Following disclosure of the salaries last year, state officials criticized NYRA for paying excessive compensation. Even after the disclosure, NYRA officials defended their decision not to release the information, citing their need to keep the data confidential in order to retain and recruit employees.

In the letter, Megna said that he had “substantial concerns” about NYRA’s ability to turn a long-term profit, citing information NYRA provided showing an anticipated 1.4-percent drop in betting handle this year and increased expenses of 7.9 percent.

After a decade of delays, NYRA is set to begin receiving subsidies from a casino at Aqueduct after it opens later this year. Under the operating agreement approved by the state, NYRA will receive 4 percent of the revenue from the casino for operating expenses and another 3 percent for capital improvements. The subsidies are expected to total at least $25 million annually.

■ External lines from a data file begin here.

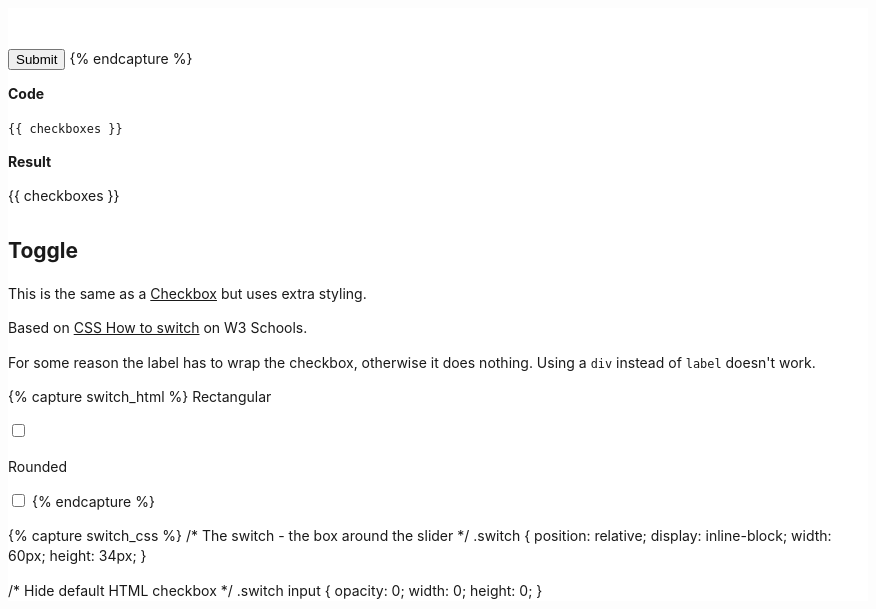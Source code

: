 <br>
<br>

<input type="submit" value="Submit">
{% endcapture %}

**Code**

```html
{{ checkboxes }}
```

**Result**

{{ checkboxes }}


## Toggle

This is the same as a [Checkbox](#checkbox) but uses extra styling.

Based on [CSS How to switch](https://www.w3schools.com/howto/howto_css_switch.asp) on W3 Schools.

For some reason the label has to wrap the checkbox, otherwise it does nothing. Using a `div` instead of `label` doesn't work.

{% capture switch_html %}
Rectangular

<label class="switch">
  <input type="checkbox">
  <span class="slider"></span>
</label>

Rounded

<label class="switch">
  <input type="checkbox">
  <span class="slider"></span>
</label>
{% endcapture %}


{% capture switch_css %}
/* The switch - the box around the slider */
.switch {
  position: relative;
  display: inline-block;
  width: 60px;
  height: 34px;
}

/* Hide default HTML checkbox */
.switch input {
  opacity: 0;
  width: 0;
  height: 0;
}
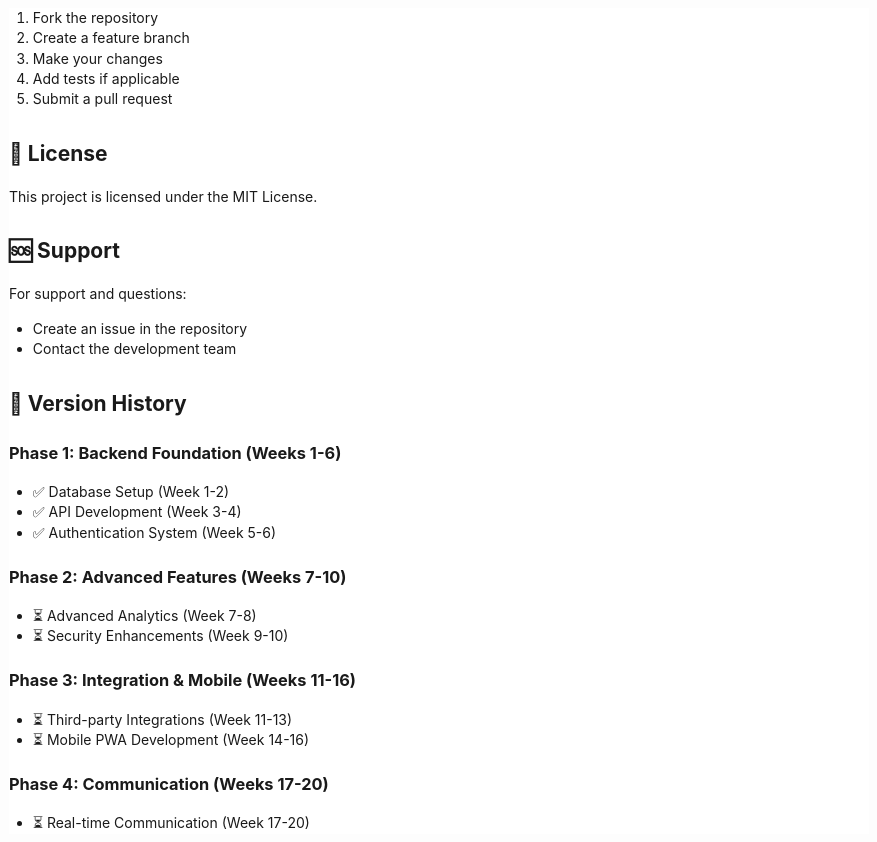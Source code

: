 1. Fork the repository
2. Create a feature branch
3. Make your changes
4. Add tests if applicable
5. Submit a pull request

## 📄 License

This project is licensed under the MIT License.

## 🆘 Support

For support and questions:
- Create an issue in the repository
- Contact the development team

## 🔄 Version History

### Phase 1: Backend Foundation (Weeks 1-6)
- ✅ Database Setup (Week 1-2)
- ✅ API Development (Week 3-4)
- ✅ Authentication System (Week 5-6)

### Phase 2: Advanced Features (Weeks 7-10)
- ⏳ Advanced Analytics (Week 7-8)
- ⏳ Security Enhancements (Week 9-10)

### Phase 3: Integration & Mobile (Weeks 11-16)
- ⏳ Third-party Integrations (Week 11-13)
- ⏳ Mobile PWA Development (Week 14-16)

### Phase 4: Communication (Weeks 17-20)
- ⏳ Real-time Communication (Week 17-20)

Megna’s letter acknowledged that the casino will likely have a positive impact on the association’s bottom line, but he said that without detailed knowledge of the association’s revenues and expenses, the board could not come to any conclusions.

“Even with [slot machine] revenue continuing to flow, it is not clear after extrapolating current trends that racing operations are sustainable without significant restructuring,” the letter said.